Start of DATA IN THIS EXERCISE

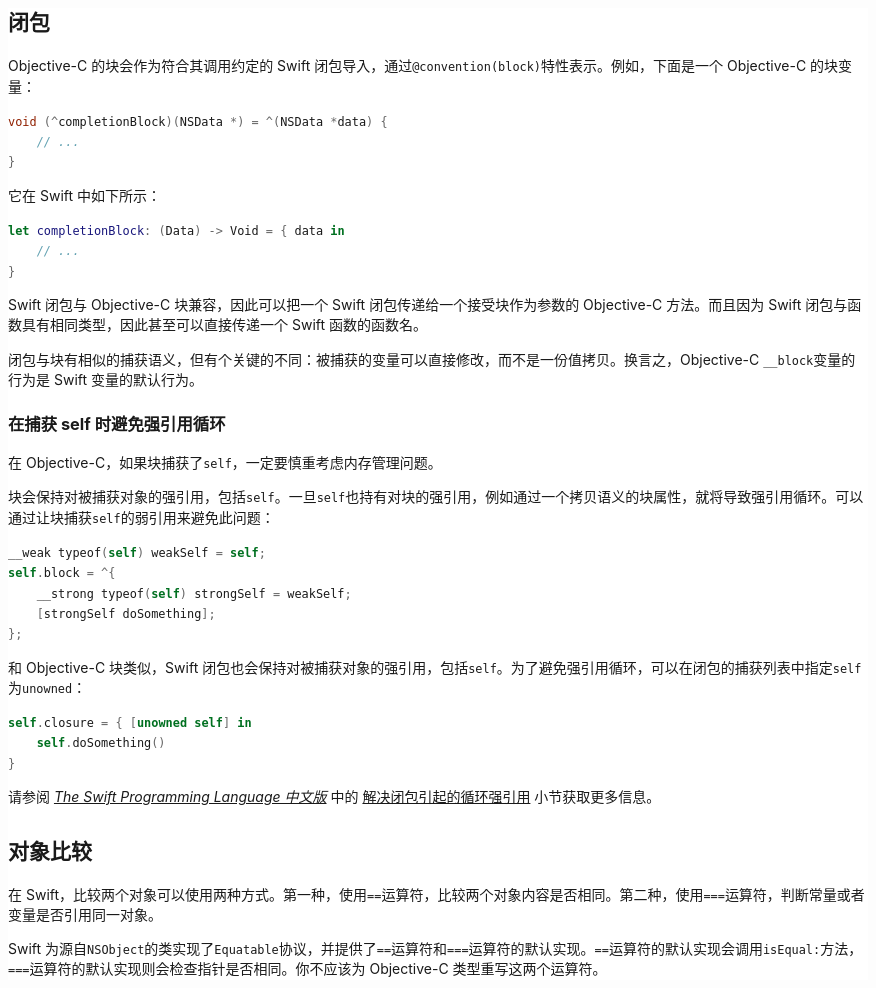 <a name="closures"></a>
## 闭包

Objective-C 的块会作为符合其调用约定的 Swift 闭包导入，通过`@convention(block)`特性表示。例如，下面是一个 Objective-C 的块变量：

```objective-c
void (^completionBlock)(NSData *) = ^(NSData *data) {
    // ...
}
```

它在 Swift 中如下所示：

```swift
let completionBlock: (Data) -> Void = { data in
    // ...
}
```

Swift 闭包与 Objective-C 块兼容，因此可以把一个 Swift 闭包传递给一个接受块作为参数的 Objective-C 方法。而且因为 Swift 闭包与函数具有相同类型，因此甚至可以直接传递一个 Swift 函数的函数名。

闭包与块有相似的捕获语义，但有个关键的不同：被捕获的变量可以直接修改，而不是一份值拷贝。换言之，Objective-C `__block`变量的行为是 Swift 变量的默认行为。

<a name="avoiding_strong_reference_cycles_when_capturing_self"></a>
### 在捕获 self 时避免强引用循环

在 Objective-C，如果块捕获了`self`，一定要慎重考虑内存管理问题。

块会保持对被捕获对象的强引用，包括`self`。一旦`self`也持有对块的强引用，例如通过一个拷贝语义的块属性，就将导致强引用循环。可以通过让块捕获`self`的弱引用来避免此问题：

```objective-c
__weak typeof(self) weakSelf = self;
self.block = ^{
    __strong typeof(self) strongSelf = weakSelf;
    [strongSelf doSomething];
};
```

和 Objective-C 块类似，Swift 闭包也会保持对被捕获对象的强引用，包括`self`。为了避免强引用循环，可以在闭包的捕获列表中指定`self`为`unowned`：

```swift
self.closure = { [unowned self] in
    self.doSomething()
}
```

请参阅 [*The Swift Programming Language 中文版*](http://wiki.jikexueyuan.com/project/swift/) 中的 [解决闭包引起的循环强引用](http://wiki.jikexueyuan.com/project/swift/chapter2/16_Automatic_Reference_Counting.html#resolving_strong_reference_cycles_for_closures) 小节获取更多信息。

<a name="object_comparison"></a>
## 对象比较

在 Swift，比较两个对象可以使用两种方式。第一种，使用`==`运算符，比较两个对象内容是否相同。第二种，使用`===`运算符，判断常量或者变量是否引用同一对象。

Swift 为源自`NSObject`的类实现了`Equatable`协议，并提供了`==`运算符和`===`运算符的默认实现。`==`运算符的默认实现会调用`isEqual:`方法，`===`运算符的默认实现则会检查指针是否相同。你不应该为 Objective-C 类型重写这两个运算符。
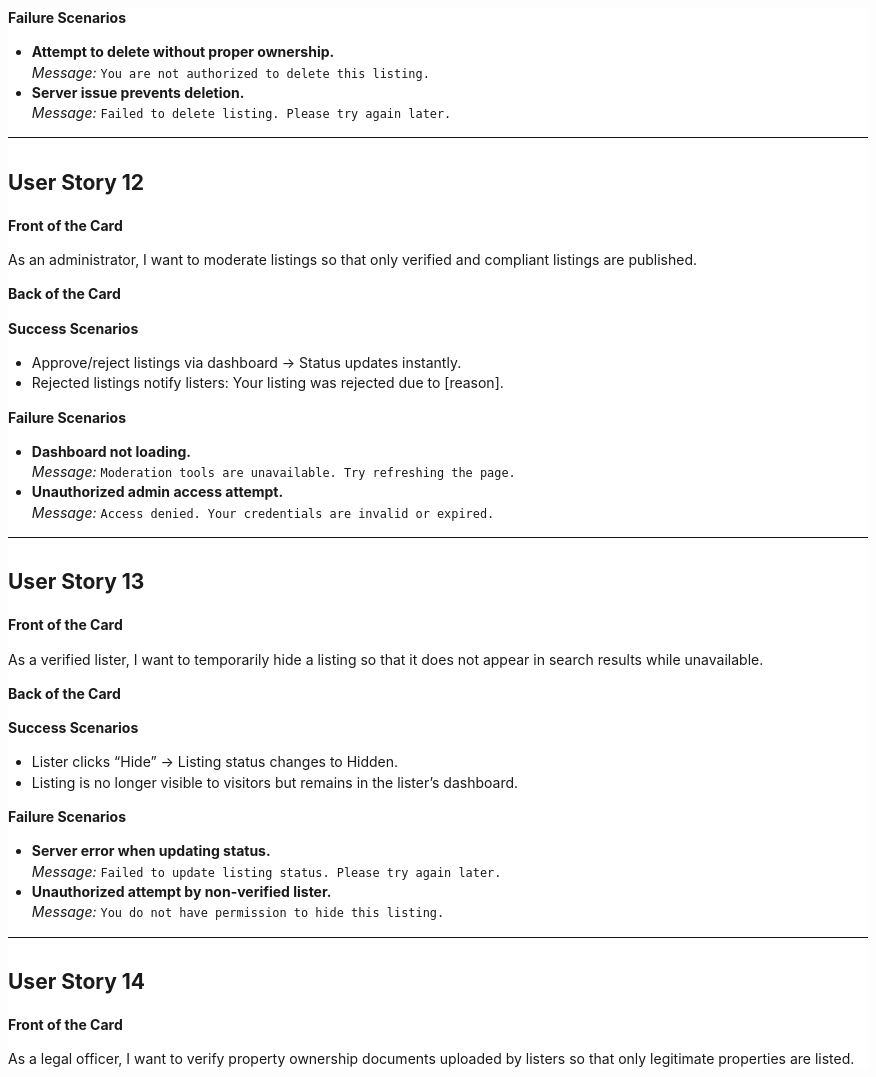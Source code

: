 **Failure Scenarios**  
- **Attempt to delete without proper ownership.**  
  *Message:* `You are not authorized to delete this listing.`  
- **Server issue prevents deletion.**  
  *Message:* `Failed to delete listing. Please try again later.`

---

## User Story 12

**Front of the Card**  

As an administrator, I want to moderate listings so that only verified and compliant listings are published.

**Back of the Card**  

**Success Scenarios**  
- Approve/reject listings via dashboard → Status updates instantly.  
- Rejected listings notify listers: Your listing was rejected due to [reason].

**Failure Scenarios**  
- **Dashboard not loading.**  
  *Message:* `Moderation tools are unavailable. Try refreshing the page.`  
- **Unauthorized admin access attempt.**  
  *Message:* `Access denied. Your credentials are invalid or expired.`  

---

## User Story 13

**Front of the Card**  

As a verified lister, I want to temporarily hide a listing so that it does not appear in search results while unavailable.

**Back of the Card**  

**Success Scenarios**  
- Lister clicks “Hide” → Listing status changes to Hidden.  
- Listing is no longer visible to visitors but remains in the lister’s dashboard.  

**Failure Scenarios**  
- **Server error when updating status.**  
  *Message:* `Failed to update listing status. Please try again later.`  
- **Unauthorized attempt by non-verified lister.**  
  *Message:* `You do not have permission to hide this listing.`  

---

## User Story 14

**Front of the Card**  

As a legal officer, I want to verify property ownership documents uploaded by listers so that only legitimate properties are listed.
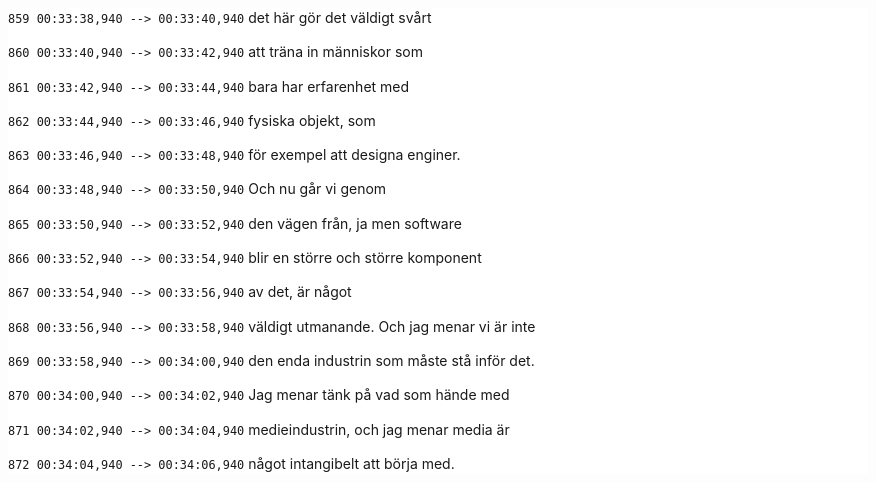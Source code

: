 

`859 00:33:38,940 --> 00:33:40,940`
det här gör det väldigt svårt



`860 00:33:40,940 --> 00:33:42,940`
att träna in människor som



`861 00:33:42,940 --> 00:33:44,940`
bara har erfarenhet med



`862 00:33:44,940 --> 00:33:46,940`
fysiska objekt, som



`863 00:33:46,940 --> 00:33:48,940`
för exempel att designa enginer.



`864 00:33:48,940 --> 00:33:50,940`
Och nu går vi genom



`865 00:33:50,940 --> 00:33:52,940`
den vägen från, ja men software



`866 00:33:52,940 --> 00:33:54,940`
blir en större och större komponent



`867 00:33:54,940 --> 00:33:56,940`
av det, är något



`868 00:33:56,940 --> 00:33:58,940`
väldigt utmanande. Och jag menar vi är inte



`869 00:33:58,940 --> 00:34:00,940`
den enda industrin som måste stå inför det.



`870 00:34:00,940 --> 00:34:02,940`
Jag menar tänk på vad som hände med



`871 00:34:02,940 --> 00:34:04,940`
medieindustrin, och jag menar media är



`872 00:34:04,940 --> 00:34:06,940`
något intangibelt att börja med.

End of DATA IN THIS EXERCISE

Retype the entries above word for word, minus any images.

• **REPLY**
 <a name="closures"></a>
## 闭包

Objective-C 的块会作为符合其调用约定的 Swift 闭包导入，通过`@convention(block)`特性表示。例如，下面是一个 Objective-C 的块变量：

```objective-c
void (^completionBlock)(NSData *) = ^(NSData *data) {
    // ...
}
```

它在 Swift 中如下所示：

```swift
let completionBlock: (Data) -> Void = { data in
    // ...
}
```

Swift 闭包与 Objective-C 块兼容，因此可以把一个 Swift 闭包传递给一个接受块作为参数的 Objective-C 方法。而且因为 Swift 闭包与函数具有相同类型，因此甚至可以直接传递一个 Swift 函数的函数名。

闭包与块有相似的捕获语义，但有个关键的不同：被捕获的变量可以直接修改，而不是一份值拷贝。换言之，Objective-C `__block`变量的行为是 Swift 变量的默认行为。

<a name="avoiding_strong_reference_cycles_when_capturing_self"></a>
### 在捕获 self 时避免强引用循环

在 Objective-C，如果块捕获了`self`，一定要慎重考虑内存管理问题。

块会保持对被捕获对象的强引用，包括`self`。一旦`self`也持有对块的强引用，例如通过一个拷贝语义的块属性，就将导致强引用循环。可以通过让块捕获`self`的弱引用来避免此问题：

```objective-c
__weak typeof(self) weakSelf = self;
self.block = ^{
    __strong typeof(self) strongSelf = weakSelf;
    [strongSelf doSomething];
};
```

和 Objective-C 块类似，Swift 闭包也会保持对被捕获对象的强引用，包括`self`。为了避免强引用循环，可以在闭包的捕获列表中指定`self`为`unowned`：

```swift
self.closure = { [unowned self] in
    self.doSomething()
}
```

请参阅 [*The Swift Programming Language 中文版*](http://wiki.jikexueyuan.com/project/swift/) 中的 [解决闭包引起的循环强引用](http://wiki.jikexueyuan.com/project/swift/chapter2/16_Automatic_Reference_Counting.html#resolving_strong_reference_cycles_for_closures) 小节获取更多信息。

<a name="object_comparison"></a>
## 对象比较

在 Swift，比较两个对象可以使用两种方式。第一种，使用`==`运算符，比较两个对象内容是否相同。第二种，使用`===`运算符，判断常量或者变量是否引用同一对象。

Swift 为源自`NSObject`的类实现了`Equatable`协议，并提供了`==`运算符和`===`运算符的默认实现。`==`运算符的默认实现会调用`isEqual:`方法，`===`运算符的默认实现则会检查指针是否相同。你不应该为 Objective-C 类型重写这两个运算符。
Source code

: **Failure Scenarios**  
- **Attempt to delete without proper ownership.**  
  *Message:* `You are not authorized to delete this listing.`  
- **Server issue prevents deletion.**  
  *Message:* `Failed to delete listing. Please try again later.`

---

## User Story 12

**Front of the Card**  

As an administrator, I want to moderate listings so that only verified and compliant listings are published.

**Back of the Card**  

**Success Scenarios**  
- Approve/reject listings via dashboard → Status updates instantly.  
- Rejected listings notify listers: Your listing was rejected due to [reason].

**Failure Scenarios**  
- **Dashboard not loading.**  
  *Message:* `Moderation tools are unavailable. Try refreshing the page.`  
- **Unauthorized admin access attempt.**  
  *Message:* `Access denied. Your credentials are invalid or expired.`  

---

## User Story 13

**Front of the Card**  

As a verified lister, I want to temporarily hide a listing so that it does not appear in search results while unavailable.

**Back of the Card**  

**Success Scenarios**  
- Lister clicks “Hide” → Listing status changes to Hidden.  
- Listing is no longer visible to visitors but remains in the lister’s dashboard.  

**Failure Scenarios**  
- **Server error when updating status.**  
  *Message:* `Failed to update listing status. Please try again later.`  
- **Unauthorized attempt by non-verified lister.**  
  *Message:* `You do not have permission to hide this listing.`  

---

## User Story 14

**Front of the Card**  

As a legal officer, I want to verify property ownership documents uploaded by listers so that only legitimate properties are listed.
Source code

: 

`859 00:33:38,940 --> 00:33:40,940`
det här gör det väldigt svårt



`860 00:33:40,940 --> 00:33:42,940`
att träna in människor som



`861 00:33:42,940 --> 00:33:44,940`
bara har erfarenhet med



`862 00:33:44,940 --> 00:33:46,940`
fysiska objekt, som



`863 00:33:46,940 --> 00:33:48,940`
för exempel att designa enginer.



`864 00:33:48,940 --> 00:33:50,940`
Och nu går vi genom



`865 00:33:50,940 --> 00:33:52,940`
den vägen från, ja men software



`866 00:33:52,940 --> 00:33:54,940`
blir en större och större komponent



`867 00:33:54,940 --> 00:33:56,940`
av det, är något



`868 00:33:56,940 --> 00:33:58,940`
väldigt utmanande. Och jag menar vi är inte



`869 00:33:58,940 --> 00:34:00,940`
den enda industrin som måste stå inför det.



`870 00:34:00,940 --> 00:34:02,940`
Jag menar tänk på vad som hände med



`871 00:34:02,940 --> 00:34:04,940`
medieindustrin, och jag menar media är



`872 00:34:04,940 --> 00:34:06,940`
något intangibelt att börja med.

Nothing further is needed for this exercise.